--- START ---

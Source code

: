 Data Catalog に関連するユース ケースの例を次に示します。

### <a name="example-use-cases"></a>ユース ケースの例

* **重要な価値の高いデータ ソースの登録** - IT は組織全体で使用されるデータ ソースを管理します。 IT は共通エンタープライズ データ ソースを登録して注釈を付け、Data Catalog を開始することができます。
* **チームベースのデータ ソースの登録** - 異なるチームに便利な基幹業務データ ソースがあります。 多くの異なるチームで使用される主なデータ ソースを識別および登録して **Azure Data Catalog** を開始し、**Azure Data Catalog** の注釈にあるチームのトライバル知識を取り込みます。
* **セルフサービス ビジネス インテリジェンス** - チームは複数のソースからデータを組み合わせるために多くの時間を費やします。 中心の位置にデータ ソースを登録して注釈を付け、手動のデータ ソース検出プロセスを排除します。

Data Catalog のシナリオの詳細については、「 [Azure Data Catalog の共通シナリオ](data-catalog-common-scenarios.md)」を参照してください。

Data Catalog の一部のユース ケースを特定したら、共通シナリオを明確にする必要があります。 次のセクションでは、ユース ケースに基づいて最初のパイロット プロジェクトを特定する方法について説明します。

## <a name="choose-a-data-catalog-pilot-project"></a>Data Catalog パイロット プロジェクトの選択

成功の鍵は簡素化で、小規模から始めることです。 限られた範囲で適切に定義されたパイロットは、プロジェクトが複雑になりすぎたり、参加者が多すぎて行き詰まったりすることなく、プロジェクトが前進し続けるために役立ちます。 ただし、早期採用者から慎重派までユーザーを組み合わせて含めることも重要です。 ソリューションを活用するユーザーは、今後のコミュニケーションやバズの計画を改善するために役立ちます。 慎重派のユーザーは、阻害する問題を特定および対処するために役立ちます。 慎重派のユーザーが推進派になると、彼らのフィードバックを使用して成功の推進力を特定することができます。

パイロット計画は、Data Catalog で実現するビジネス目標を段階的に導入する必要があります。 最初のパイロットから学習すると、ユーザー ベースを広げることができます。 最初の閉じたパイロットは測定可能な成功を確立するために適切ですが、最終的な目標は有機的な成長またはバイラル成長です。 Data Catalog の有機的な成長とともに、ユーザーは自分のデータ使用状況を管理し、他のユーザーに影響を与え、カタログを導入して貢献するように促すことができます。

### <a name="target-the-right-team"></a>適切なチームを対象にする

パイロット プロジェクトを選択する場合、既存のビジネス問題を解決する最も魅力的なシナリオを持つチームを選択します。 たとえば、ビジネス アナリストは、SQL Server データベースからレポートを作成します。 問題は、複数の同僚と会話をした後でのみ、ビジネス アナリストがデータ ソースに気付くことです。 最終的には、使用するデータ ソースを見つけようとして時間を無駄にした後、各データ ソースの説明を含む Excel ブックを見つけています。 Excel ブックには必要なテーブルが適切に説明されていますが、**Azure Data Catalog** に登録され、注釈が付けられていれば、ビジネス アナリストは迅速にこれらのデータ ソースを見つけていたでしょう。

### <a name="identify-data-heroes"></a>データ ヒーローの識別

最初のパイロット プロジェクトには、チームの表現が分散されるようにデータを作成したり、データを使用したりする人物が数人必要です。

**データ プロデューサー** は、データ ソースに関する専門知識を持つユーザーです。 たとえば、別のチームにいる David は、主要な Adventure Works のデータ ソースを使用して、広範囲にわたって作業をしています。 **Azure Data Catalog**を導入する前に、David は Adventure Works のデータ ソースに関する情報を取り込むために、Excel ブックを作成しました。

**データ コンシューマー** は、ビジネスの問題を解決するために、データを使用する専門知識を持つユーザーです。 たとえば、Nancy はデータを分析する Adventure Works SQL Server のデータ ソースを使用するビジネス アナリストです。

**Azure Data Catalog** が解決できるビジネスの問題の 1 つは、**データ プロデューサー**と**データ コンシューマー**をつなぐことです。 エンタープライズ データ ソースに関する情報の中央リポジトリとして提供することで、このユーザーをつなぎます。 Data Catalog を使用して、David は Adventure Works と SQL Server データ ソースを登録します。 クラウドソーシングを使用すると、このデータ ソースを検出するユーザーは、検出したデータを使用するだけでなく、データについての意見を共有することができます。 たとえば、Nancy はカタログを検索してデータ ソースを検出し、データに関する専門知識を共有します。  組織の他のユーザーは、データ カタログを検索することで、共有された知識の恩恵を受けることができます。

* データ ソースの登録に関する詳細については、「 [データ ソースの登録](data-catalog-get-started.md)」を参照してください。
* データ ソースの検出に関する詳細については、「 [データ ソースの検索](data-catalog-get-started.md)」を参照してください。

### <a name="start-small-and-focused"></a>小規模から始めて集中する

--- END ---

# DESCRIPTION OF THE TASK:
Print every entry exactly as it appears.

# SOLUTION:
Source code

: Data Catalog に関連するユース ケースの例を次に示します。

### <a name="example-use-cases"></a>ユース ケースの例

* **重要な価値の高いデータ ソースの登録** - IT は組織全体で使用されるデータ ソースを管理します。 IT は共通エンタープライズ データ ソースを登録して注釈を付け、Data Catalog を開始することができます。
* **チームベースのデータ ソースの登録** - 異なるチームに便利な基幹業務データ ソースがあります。 多くの異なるチームで使用される主なデータ ソースを識別および登録して **Azure Data Catalog** を開始し、**Azure Data Catalog** の注釈にあるチームのトライバル知識を取り込みます。
* **セルフサービス ビジネス インテリジェンス** - チームは複数のソースからデータを組み合わせるために多くの時間を費やします。 中心の位置にデータ ソースを登録して注釈を付け、手動のデータ ソース検出プロセスを排除します。

Data Catalog のシナリオの詳細については、「 [Azure Data Catalog の共通シナリオ](data-catalog-common-scenarios.md)」を参照してください。

Data Catalog の一部のユース ケースを特定したら、共通シナリオを明確にする必要があります。 次のセクションでは、ユース ケースに基づいて最初のパイロット プロジェクトを特定する方法について説明します。

## <a name="choose-a-data-catalog-pilot-project"></a>Data Catalog パイロット プロジェクトの選択

成功の鍵は簡素化で、小規模から始めることです。 限られた範囲で適切に定義されたパイロットは、プロジェクトが複雑になりすぎたり、参加者が多すぎて行き詰まったりすることなく、プロジェクトが前進し続けるために役立ちます。 ただし、早期採用者から慎重派までユーザーを組み合わせて含めることも重要です。 ソリューションを活用するユーザーは、今後のコミュニケーションやバズの計画を改善するために役立ちます。 慎重派のユーザーは、阻害する問題を特定および対処するために役立ちます。 慎重派のユーザーが推進派になると、彼らのフィードバックを使用して成功の推進力を特定することができます。

パイロット計画は、Data Catalog で実現するビジネス目標を段階的に導入する必要があります。 最初のパイロットから学習すると、ユーザー ベースを広げることができます。 最初の閉じたパイロットは測定可能な成功を確立するために適切ですが、最終的な目標は有機的な成長またはバイラル成長です。 Data Catalog の有機的な成長とともに、ユーザーは自分のデータ使用状況を管理し、他のユーザーに影響を与え、カタログを導入して貢献するように促すことができます。

### <a name="target-the-right-team"></a>適切なチームを対象にする

パイロット プロジェクトを選択する場合、既存のビジネス問題を解決する最も魅力的なシナリオを持つチームを選択します。 たとえば、ビジネス アナリストは、SQL Server データベースからレポートを作成します。 問題は、複数の同僚と会話をした後でのみ、ビジネス アナリストがデータ ソースに気付くことです。 最終的には、使用するデータ ソースを見つけようとして時間を無駄にした後、各データ ソースの説明を含む Excel ブックを見つけています。 Excel ブックには必要なテーブルが適切に説明されていますが、**Azure Data Catalog** に登録され、注釈が付けられていれば、ビジネス アナリストは迅速にこれらのデータ ソースを見つけていたでしょう。

### <a name="identify-data-heroes"></a>データ ヒーローの識別

最初のパイロット プロジェクトには、チームの表現が分散されるようにデータを作成したり、データを使用したりする人物が数人必要です。

**データ プロデューサー** は、データ ソースに関する専門知識を持つユーザーです。 たとえば、別のチームにいる David は、主要な Adventure Works のデータ ソースを使用して、広範囲にわたって作業をしています。 **Azure Data Catalog**を導入する前に、David は Adventure Works のデータ ソースに関する情報を取り込むために、Excel ブックを作成しました。

**データ コンシューマー** は、ビジネスの問題を解決するために、データを使用する専門知識を持つユーザーです。 たとえば、Nancy はデータを分析する Adventure Works SQL Server のデータ ソースを使用するビジネス アナリストです。

**Azure Data Catalog** が解決できるビジネスの問題の 1 つは、**データ プロデューサー**と**データ コンシューマー**をつなぐことです。 エンタープライズ データ ソースに関する情報の中央リポジトリとして提供することで、このユーザーをつなぎます。 Data Catalog を使用して、David は Adventure Works と SQL Server データ ソースを登録します。 クラウドソーシングを使用すると、このデータ ソースを検出するユーザーは、検出したデータを使用するだけでなく、データについての意見を共有することができます。 たとえば、Nancy はカタログを検索してデータ ソースを検出し、データに関する専門知識を共有します。  組織の他のユーザーは、データ カタログを検索することで、共有された知識の恩恵を受けることができます。

* データ ソースの登録に関する詳細については、「 [データ ソースの登録](data-catalog-get-started.md)」を参照してください。
* データ ソースの検出に関する詳細については、「 [データ ソースの検索](data-catalog-get-started.md)」を参照してください。

### <a name="start-small-and-focused"></a>小規模から始めて集中する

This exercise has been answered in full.